How the Nevada Career Studio can help
Develop an internship
Below are several things to consider when developing an internship. Please check them and email firstname.lastname@example.org if our Employer Relations Team can help.
Pack Internship Grant Program
This program provides funding for individual student internships with local non-profit organizations, start-up companies, and public/government agencies. The grant funds student interns' wages at $12/hour for 120 hours of work.
Developing an internship at your organization
Due to the nature of students’ academic schedules, they often look for internship opportunities of limited duration, so employers find interns to be an ideal solution to this problem.
Paid interns make ideal workers, eager to learn, and eager to make a good impression. The average pay rate for most local undergraduate internships is $10-16 an hour. Some specialized internships will pay up to $25 an hour. There are legal considerations applicable to for-profit businesses who wish to provide unpaid internship positions. Unpaid internships must be focused on learning and training, and must not result in any immediate gain for the organization providing the experience, to be legally offered.
For more information, refer to the U.S Department of Labor about internship programs under The Fair Labor Standards Act.
Establish the necessary organizational support
- Designate a mentor/supervisor for the intern
- Decide whether the intern will work in one department or several
- Determine the kind of orientation and training the intern will need
- Provide safe working facilities. Make available equipment, supplies, and space necessary for the student to perform their duties.
- Assume liability for work-related injuries sustained by the intern, insofar as the agency may determine the same to be required by law in that state.
Write a position description
Include the following:
- Brief organization description and organization website
- Position title
- Skills and qualifications required/preferred (not academic majors)

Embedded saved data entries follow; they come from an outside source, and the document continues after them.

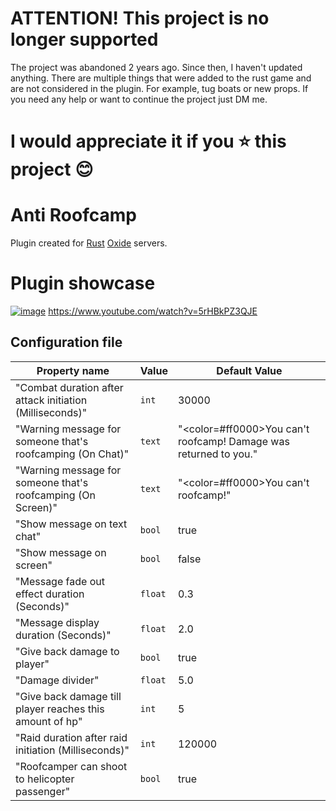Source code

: # ATTENTION! This project is no longer supported
The project was abandoned 2 years ago. Since then, I haven't updated anything. There are multiple things that were added to the rust game and are not considered in the plugin. For example, tug boats or new props. If you need any help or want to continue the project just DM me. 

# I would appreciate it if you ⭐ this project 😊

# Anti Roofcamp

Plugin created for [Rust](https://rust.facepunch.com) [Oxide](https://umod.org/games/rust) servers.

# Plugin showcase

[![image](https://user-images.githubusercontent.com/73886336/197628566-6d875ce6-504c-44b5-8002-2fba23a2d8a8.png)](https://www.youtube.com/watch?v=5rHBkPZ3QJE)
https://www.youtube.com/watch?v=5rHBkPZ3QJE

## Configuration file
| Property name                                                | Value   | Default Value                                                            |
|--------------------------------------------------------------|---------|--------------------------------------------------------------------------|
| "Combat duration after attack initiation (Milliseconds)"     | `int`   | 30000                                                                    |
| "Warning message for someone that's roofcamping (On Chat)"   | `text`  | "<color=#ff0000>You can't roofcamp! Damage was returned to you.</color>" |
| "Warning message for someone that's roofcamping (On Screen)" | `text`  | "<color=#ff0000>You can't roofcamp!</color>"                             |
| "Show message on text chat"                                  | `bool`  | true                                                                     |
| "Show message on screen"                                     | `bool`  | false                                                                    |
| "Message fade out effect duration (Seconds)"                 | `float` | 0.3                                                                      |
| "Message display duration (Seconds)"                         | `float` | 2.0                                                                      |
| "Give back damage to player"                                 | `bool`  | true                                                                     |
| "Damage divider"                                             | `float` | 5.0                                                                      |
| "Give back damage till player reaches this amount of hp"     | `int`   | 5                                                                        |
| "Raid duration after raid initiation (Milliseconds)"         | `int`   | 120000                                                                   |
| "Roofcamper can shoot to helicopter passenger"               | `bool`  | true                                                                     |
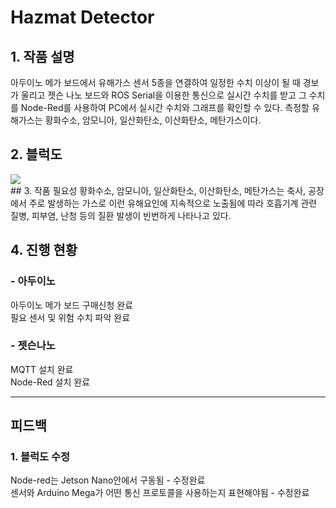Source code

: # Hazmat Detector

## 1. 작품 설명
아두이노 메가 보드에서 유해가스 센서 5종을 연결하여 일정한 수치 이상이 될 때 경보가 울리고 젯슨 나노 보드와 ROS Serial을 이용한 통신으로 실시간 수치를 받고 그 수치를 Node-Red를 사용하여 PC에서 실시간 수치와 그래프를 확인할 수 있다. 측정할 유해가스는 황화수소, 암모니아, 일산화탄소, 이산화탄소, 메탄가스이다.<br/>

## 2. 블럭도
<img src="https://user-images.githubusercontent.com/65072588/175460913-06f60b67-47e3-4be5-84d6-f6b2cd46141b.PNG">
<br/>
## 3. 작품 필요성
황화수소, 암모니아, 일산화탄소, 이산화탄소, 메탄가스는 축사, 공장에서 주로 발생하는 가스로 이런 유해요인에 지속적으로 노출됨에 따라 호흡기계 관련 질병, 피부염, 난청 등의 질환 발생이 빈번하게 나타나고 있다. <br/>

## 4. 진행 현황
### - 아두이노
아두이노 메가 보드 구매신청 완료<br/>
필요 센서 및 위험 수치 파악 완료<br/>
 
### - 젯슨나노
MQTT 설치 완료<br/>
Node-Red 설치 완료<br/>

***
## 피드백
### 1. 블럭도 수정
Node-red는 Jetson Nano안에서 구동됨 - 수정완료<br/>
센서와 Arduino Mega가 어떤 통신 프로토콜을 사용하는지 표현해야됨 - 수정완료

- Duties and responsibilities
- Start/end dates of the internship and approximate hours per week
- Rate of pay, if applicable (please see below)
- Location (city, state)
- Any special considerations (such as specific working hours or days, transportation)
- Application instructions (how should they apply, and with what materials)
Examples of internship opportunities
Interns can be assigned to organize research projects, plan special events, develop special promotional campaigns, or design web pages. When developing an internship involving special projects, you should identify goals, timelines, and outcomes so that everyone understands the purpose and expectations involved.
Certain business and organizations routinely experience peak periods where additional staff is needed. Others may operate under very limited budgets and need additional staff throughout the year. Interns may be able to alleviate some of these problems.
Interns may be assigned to serve as facilitators for youth groups, human resource management support staff, public relations assistants or marketing associates. Remember that students are looking for internships that provide them with professional experience and an opportunity to learn.